***** Data listing

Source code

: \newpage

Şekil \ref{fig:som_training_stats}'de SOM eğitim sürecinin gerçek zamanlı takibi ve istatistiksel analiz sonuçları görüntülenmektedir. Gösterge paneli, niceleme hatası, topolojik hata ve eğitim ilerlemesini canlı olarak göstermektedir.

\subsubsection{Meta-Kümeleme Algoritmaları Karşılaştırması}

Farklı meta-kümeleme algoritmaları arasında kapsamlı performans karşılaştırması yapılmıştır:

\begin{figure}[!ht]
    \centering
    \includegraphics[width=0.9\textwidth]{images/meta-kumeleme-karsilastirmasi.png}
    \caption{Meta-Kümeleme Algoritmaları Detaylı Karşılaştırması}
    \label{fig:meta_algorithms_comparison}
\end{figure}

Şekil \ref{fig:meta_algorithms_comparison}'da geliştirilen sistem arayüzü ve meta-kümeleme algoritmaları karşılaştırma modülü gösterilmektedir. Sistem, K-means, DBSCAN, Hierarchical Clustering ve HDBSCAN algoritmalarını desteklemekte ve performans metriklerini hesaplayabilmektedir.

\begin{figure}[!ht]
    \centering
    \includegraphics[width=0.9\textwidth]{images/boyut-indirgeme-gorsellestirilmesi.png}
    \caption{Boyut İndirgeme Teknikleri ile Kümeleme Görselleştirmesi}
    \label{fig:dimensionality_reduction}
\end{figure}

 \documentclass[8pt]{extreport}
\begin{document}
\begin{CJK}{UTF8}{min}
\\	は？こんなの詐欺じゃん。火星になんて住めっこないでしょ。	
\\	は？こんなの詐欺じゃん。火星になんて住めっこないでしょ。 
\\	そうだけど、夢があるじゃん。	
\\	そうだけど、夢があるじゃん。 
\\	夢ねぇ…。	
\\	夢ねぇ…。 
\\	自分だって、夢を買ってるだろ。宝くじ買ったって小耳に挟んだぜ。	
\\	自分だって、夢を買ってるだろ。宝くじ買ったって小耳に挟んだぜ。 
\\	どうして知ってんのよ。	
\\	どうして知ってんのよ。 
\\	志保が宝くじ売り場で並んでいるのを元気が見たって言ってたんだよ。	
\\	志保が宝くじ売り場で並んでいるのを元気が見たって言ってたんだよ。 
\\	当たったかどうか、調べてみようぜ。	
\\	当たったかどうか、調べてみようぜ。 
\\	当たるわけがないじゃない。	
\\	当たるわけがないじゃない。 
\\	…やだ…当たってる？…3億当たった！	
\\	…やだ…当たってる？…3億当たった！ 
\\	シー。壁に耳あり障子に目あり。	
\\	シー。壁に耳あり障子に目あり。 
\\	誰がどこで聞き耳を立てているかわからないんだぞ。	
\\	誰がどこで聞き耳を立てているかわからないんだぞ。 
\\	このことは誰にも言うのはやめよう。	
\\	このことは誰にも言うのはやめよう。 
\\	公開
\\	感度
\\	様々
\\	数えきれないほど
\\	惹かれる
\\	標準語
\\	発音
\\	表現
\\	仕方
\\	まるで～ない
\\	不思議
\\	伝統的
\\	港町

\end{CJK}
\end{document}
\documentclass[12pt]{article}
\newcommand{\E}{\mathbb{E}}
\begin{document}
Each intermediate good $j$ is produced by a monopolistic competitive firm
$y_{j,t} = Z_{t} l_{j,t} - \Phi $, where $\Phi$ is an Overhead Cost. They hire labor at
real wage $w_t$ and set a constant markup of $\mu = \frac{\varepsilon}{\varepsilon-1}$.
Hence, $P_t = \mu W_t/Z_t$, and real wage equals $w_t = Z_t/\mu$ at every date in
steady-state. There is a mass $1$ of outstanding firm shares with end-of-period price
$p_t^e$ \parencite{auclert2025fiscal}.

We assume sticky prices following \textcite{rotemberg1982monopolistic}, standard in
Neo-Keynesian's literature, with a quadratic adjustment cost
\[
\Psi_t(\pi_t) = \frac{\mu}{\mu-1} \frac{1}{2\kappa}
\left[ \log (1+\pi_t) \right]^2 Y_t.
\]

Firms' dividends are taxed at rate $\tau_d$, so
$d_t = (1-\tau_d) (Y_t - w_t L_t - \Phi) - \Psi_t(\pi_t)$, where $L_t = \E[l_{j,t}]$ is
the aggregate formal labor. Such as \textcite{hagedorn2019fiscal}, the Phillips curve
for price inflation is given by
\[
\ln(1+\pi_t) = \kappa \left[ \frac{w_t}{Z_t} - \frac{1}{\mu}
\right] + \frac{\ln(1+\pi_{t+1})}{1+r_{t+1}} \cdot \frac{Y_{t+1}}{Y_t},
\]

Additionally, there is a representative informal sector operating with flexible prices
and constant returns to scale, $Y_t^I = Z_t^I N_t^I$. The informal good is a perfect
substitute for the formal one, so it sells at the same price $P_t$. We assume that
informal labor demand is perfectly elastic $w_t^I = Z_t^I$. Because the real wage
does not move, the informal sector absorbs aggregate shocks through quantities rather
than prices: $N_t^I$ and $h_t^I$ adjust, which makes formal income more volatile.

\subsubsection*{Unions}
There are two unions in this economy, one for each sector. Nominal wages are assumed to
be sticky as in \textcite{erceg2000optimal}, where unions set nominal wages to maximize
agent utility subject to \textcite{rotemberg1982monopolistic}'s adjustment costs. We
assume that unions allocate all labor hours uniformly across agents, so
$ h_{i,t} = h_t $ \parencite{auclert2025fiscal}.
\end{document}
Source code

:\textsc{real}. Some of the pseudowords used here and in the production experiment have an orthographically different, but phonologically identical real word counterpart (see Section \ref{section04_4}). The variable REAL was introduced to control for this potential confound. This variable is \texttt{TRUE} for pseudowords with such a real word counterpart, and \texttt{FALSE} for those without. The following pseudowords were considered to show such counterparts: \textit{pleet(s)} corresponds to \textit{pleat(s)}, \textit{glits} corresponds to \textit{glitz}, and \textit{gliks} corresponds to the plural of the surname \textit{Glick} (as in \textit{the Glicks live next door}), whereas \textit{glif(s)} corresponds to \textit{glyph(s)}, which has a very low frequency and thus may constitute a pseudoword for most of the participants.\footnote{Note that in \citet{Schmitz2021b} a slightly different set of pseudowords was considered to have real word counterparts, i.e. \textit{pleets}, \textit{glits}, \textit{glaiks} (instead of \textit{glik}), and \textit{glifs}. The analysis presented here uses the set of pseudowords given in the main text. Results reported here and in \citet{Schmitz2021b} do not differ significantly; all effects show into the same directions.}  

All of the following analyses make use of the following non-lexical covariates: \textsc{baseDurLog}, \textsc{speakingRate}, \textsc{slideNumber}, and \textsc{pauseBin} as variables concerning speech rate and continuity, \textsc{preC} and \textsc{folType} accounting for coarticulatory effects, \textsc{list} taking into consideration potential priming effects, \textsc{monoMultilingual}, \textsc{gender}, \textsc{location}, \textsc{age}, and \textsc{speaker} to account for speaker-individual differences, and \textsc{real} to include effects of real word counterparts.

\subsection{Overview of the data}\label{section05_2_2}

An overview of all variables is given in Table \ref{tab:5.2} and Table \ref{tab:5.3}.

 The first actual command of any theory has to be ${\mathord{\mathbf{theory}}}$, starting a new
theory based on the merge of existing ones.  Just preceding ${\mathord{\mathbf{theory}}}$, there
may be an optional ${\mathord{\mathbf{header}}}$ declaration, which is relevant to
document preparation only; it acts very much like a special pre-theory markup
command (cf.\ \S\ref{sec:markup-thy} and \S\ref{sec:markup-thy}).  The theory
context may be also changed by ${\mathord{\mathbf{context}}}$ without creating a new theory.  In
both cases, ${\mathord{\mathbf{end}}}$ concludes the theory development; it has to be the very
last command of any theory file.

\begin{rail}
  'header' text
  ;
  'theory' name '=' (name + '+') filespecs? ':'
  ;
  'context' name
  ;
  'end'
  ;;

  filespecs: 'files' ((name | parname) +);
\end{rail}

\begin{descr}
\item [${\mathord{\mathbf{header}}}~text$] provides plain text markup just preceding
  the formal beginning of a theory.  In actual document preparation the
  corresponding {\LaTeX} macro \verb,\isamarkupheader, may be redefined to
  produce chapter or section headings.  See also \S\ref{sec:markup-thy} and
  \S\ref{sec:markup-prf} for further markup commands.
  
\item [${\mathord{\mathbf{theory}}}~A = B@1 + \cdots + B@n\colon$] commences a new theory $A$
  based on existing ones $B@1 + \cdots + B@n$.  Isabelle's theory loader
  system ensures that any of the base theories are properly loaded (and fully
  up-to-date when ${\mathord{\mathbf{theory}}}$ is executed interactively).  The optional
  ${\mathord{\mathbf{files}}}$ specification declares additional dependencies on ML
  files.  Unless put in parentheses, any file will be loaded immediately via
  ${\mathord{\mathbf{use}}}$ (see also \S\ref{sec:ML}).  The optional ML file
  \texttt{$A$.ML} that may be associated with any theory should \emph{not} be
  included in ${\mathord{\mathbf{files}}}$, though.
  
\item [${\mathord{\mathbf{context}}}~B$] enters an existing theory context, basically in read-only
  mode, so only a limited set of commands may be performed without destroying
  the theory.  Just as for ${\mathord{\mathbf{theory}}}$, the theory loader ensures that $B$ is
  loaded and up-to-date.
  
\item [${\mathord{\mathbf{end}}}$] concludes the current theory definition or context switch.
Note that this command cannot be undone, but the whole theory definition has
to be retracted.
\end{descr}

**********

• What you will do: Pull every line holding "also" out of the records.

• Result:
context may be also changed by ${\mathord{\mathbf{context}}}$ without creating a new theory.  In
  produce chapter or section headings.  See also \S\ref{sec:markup-thy} and
  ${\mathord{\mathbf{use}}}$ (see also \S\ref{sec:ML}).  The optional ML file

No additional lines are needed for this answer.